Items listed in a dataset
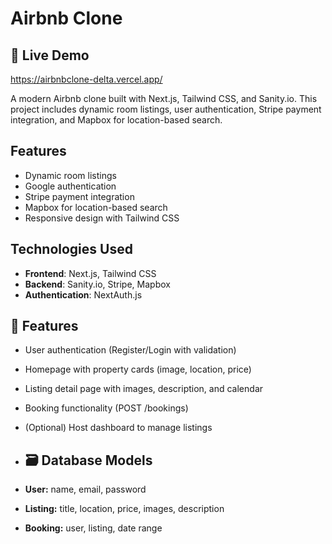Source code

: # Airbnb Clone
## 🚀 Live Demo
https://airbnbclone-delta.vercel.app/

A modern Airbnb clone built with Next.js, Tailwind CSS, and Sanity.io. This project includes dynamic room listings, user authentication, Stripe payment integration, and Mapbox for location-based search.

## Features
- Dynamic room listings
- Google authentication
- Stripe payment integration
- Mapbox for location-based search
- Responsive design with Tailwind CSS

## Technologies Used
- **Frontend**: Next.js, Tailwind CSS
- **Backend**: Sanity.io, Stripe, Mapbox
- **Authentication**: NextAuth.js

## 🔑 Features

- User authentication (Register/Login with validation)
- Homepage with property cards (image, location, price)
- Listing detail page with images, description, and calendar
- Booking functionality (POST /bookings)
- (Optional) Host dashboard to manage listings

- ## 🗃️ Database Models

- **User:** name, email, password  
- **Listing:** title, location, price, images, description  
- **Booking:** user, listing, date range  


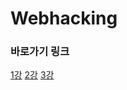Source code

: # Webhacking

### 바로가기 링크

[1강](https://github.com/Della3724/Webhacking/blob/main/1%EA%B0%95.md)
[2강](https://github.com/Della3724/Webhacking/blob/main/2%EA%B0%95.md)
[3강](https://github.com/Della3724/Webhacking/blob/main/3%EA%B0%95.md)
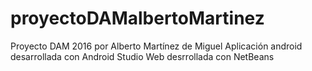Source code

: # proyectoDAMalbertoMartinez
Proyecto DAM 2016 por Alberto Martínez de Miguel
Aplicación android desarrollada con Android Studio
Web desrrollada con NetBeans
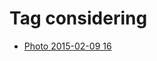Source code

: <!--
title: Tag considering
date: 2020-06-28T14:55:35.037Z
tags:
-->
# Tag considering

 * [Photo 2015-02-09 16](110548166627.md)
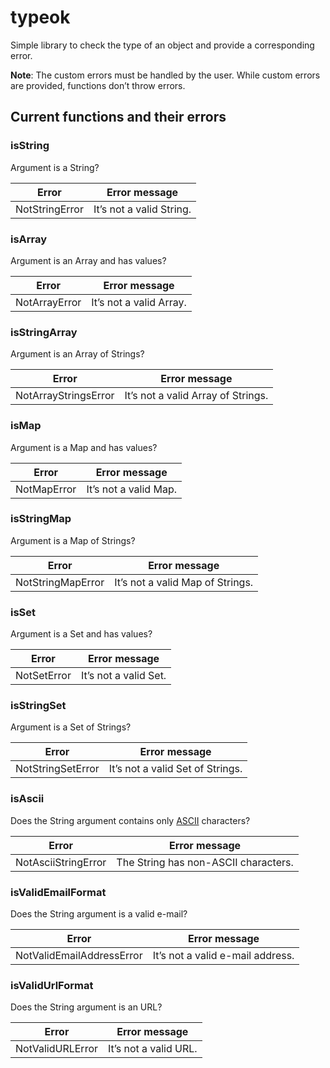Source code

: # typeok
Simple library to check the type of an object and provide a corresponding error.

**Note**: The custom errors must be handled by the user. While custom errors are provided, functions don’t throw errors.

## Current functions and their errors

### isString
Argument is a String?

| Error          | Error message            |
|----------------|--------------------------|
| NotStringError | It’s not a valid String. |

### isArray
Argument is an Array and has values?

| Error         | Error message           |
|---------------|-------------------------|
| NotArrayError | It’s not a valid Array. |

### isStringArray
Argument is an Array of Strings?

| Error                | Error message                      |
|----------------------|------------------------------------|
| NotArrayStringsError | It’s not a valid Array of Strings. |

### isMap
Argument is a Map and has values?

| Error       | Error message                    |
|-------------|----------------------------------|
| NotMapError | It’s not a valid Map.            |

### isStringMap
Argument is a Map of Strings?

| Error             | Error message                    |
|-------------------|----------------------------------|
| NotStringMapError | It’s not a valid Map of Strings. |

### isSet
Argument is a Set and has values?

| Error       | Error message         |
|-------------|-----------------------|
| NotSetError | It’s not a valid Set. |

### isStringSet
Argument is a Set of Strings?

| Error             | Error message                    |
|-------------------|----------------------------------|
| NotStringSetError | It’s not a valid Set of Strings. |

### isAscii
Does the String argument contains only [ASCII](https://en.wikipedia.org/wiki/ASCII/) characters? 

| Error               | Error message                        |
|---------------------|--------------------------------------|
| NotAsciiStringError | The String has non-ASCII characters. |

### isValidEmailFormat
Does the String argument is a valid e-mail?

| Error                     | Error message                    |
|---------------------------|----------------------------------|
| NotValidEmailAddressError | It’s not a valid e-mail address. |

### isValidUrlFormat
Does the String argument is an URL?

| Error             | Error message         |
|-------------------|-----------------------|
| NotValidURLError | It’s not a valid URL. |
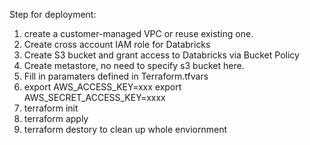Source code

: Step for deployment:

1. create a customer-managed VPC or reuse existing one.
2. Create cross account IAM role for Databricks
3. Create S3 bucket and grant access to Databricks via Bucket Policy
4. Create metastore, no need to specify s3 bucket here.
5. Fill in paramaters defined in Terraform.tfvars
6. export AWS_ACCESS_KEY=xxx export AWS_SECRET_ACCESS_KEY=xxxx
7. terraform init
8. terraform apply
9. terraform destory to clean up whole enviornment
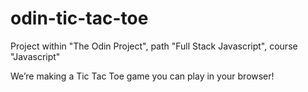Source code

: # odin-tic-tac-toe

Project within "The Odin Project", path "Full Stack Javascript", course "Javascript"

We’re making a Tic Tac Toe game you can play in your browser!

◆ WORK TASK ◆
What you give back must match the lines from the start of the records through the line that contains "- Homepage with", exactly, with the pictures left out.

◆ THE COMPLETED TASK ◆
Source code

: # Airbnb Clone
## 🚀 Live Demo
https://airbnbclone-delta.vercel.app/

A modern Airbnb clone built with Next.js, Tailwind CSS, and Sanity.io. This project includes dynamic room listings, user authentication, Stripe payment integration, and Mapbox for location-based search.

## Features
- Dynamic room listings
- Google authentication
- Stripe payment integration
- Mapbox for location-based search
- Responsive design with Tailwind CSS

## Technologies Used
- **Frontend**: Next.js, Tailwind CSS
- **Backend**: Sanity.io, Stripe, Mapbox
- **Authentication**: NextAuth.js

## 🔑 Features

- User authentication (Register/Login with validation)
- Homepage with property cards (image, location, price)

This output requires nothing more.